=== Section Start ===
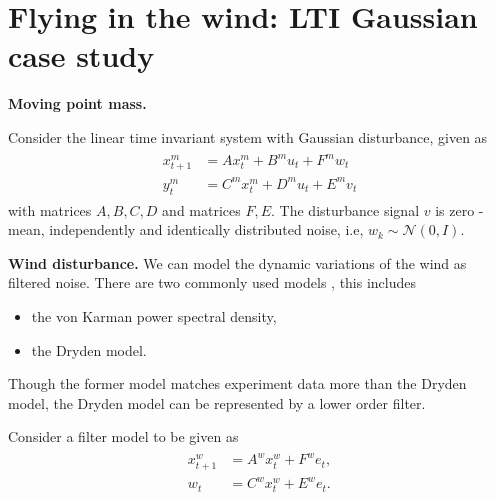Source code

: \documentclass{ifacconf}
\begin{document}
\section{Flying in the wind:  LTI Gaussian case study}



\noindent\textbf{Moving point mass.}
    
Consider the linear time invariant system with Gaussian disturbance, given as 
\begin{align}\begin{aligned}
	x^m_{t+1} &= A x^m_{t}+B^mu_{t}+ F^m w_{t}\\
	y^m_{t}&=C^m x^m_{t}+D^m u_{t}+E^m v_{t}\end{aligned}
\end{align}
with matrices $A,B,C,D$ and matrices $F,E$. 
The disturbance signal $v$ is zero -mean, independently and identically  distributed noise, i.e, $w_k\sim \mathcal{N}(0,I)$.

 
 \noindent\textbf{Wind disturbance.}
We can model the dynamic variations of the wind as filtered noise. 
There are two commonly used models  \citep{richardson2013quantifying},  this includes
\begin{itemize}
	\item the von Karman power spectral density,
	\item the Dryden model.
\end{itemize}
 
 Though the former model matches experiment data more than the 
 Dryden model, the Dryden model can be represented by  a lower order filter.
 
Consider a filter model to be given as
\begin{align}
	\begin{aligned}
	x_{t+1}^w &= A^w x_{t}^w+ F^w e_{t},\\
	w_{t}&=C^w x_{t}^w+E^w e_{t}.
	\end{aligned}
\end{align}
\end{document}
=== Section End ===
**WHAT TO WORK ON**
Please transcribe the lines from the one containing "LTI Gaussian case" through the last line of the records. Include both ends and nothing else.

**SOLUTION FOR THIS EXERCISE**
\section{Flying in the wind:  LTI Gaussian case study}



\noindent\textbf{Moving point mass.}
    
Consider the linear time invariant system with Gaussian disturbance, given as 
\begin{align}\begin{aligned}
	x^m_{t+1} &= A x^m_{t}+B^mu_{t}+ F^m w_{t}\\
	y^m_{t}&=C^m x^m_{t}+D^m u_{t}+E^m v_{t}\end{aligned}
\end{align}
with matrices $A,B,C,D$ and matrices $F,E$. 
The disturbance signal $v$ is zero -mean, independently and identically  distributed noise, i.e, $w_k\sim \mathcal{N}(0,I)$.

 
 \noindent\textbf{Wind disturbance.}
We can model the dynamic variations of the wind as filtered noise. 
There are two commonly used models  \citep{richardson2013quantifying},  this includes
\begin{itemize}
	\item the von Karman power spectral density,
	\item the Dryden model.
\end{itemize}
 
 Though the former model matches experiment data more than the 
 Dryden model, the Dryden model can be represented by  a lower order filter.
 
Consider a filter model to be given as
\begin{align}
	\begin{aligned}
	x_{t+1}^w &= A^w x_{t}^w+ F^w e_{t},\\
	w_{t}&=C^w x_{t}^w+E^w e_{t}.
	\end{aligned}
\end{align}
\end{document}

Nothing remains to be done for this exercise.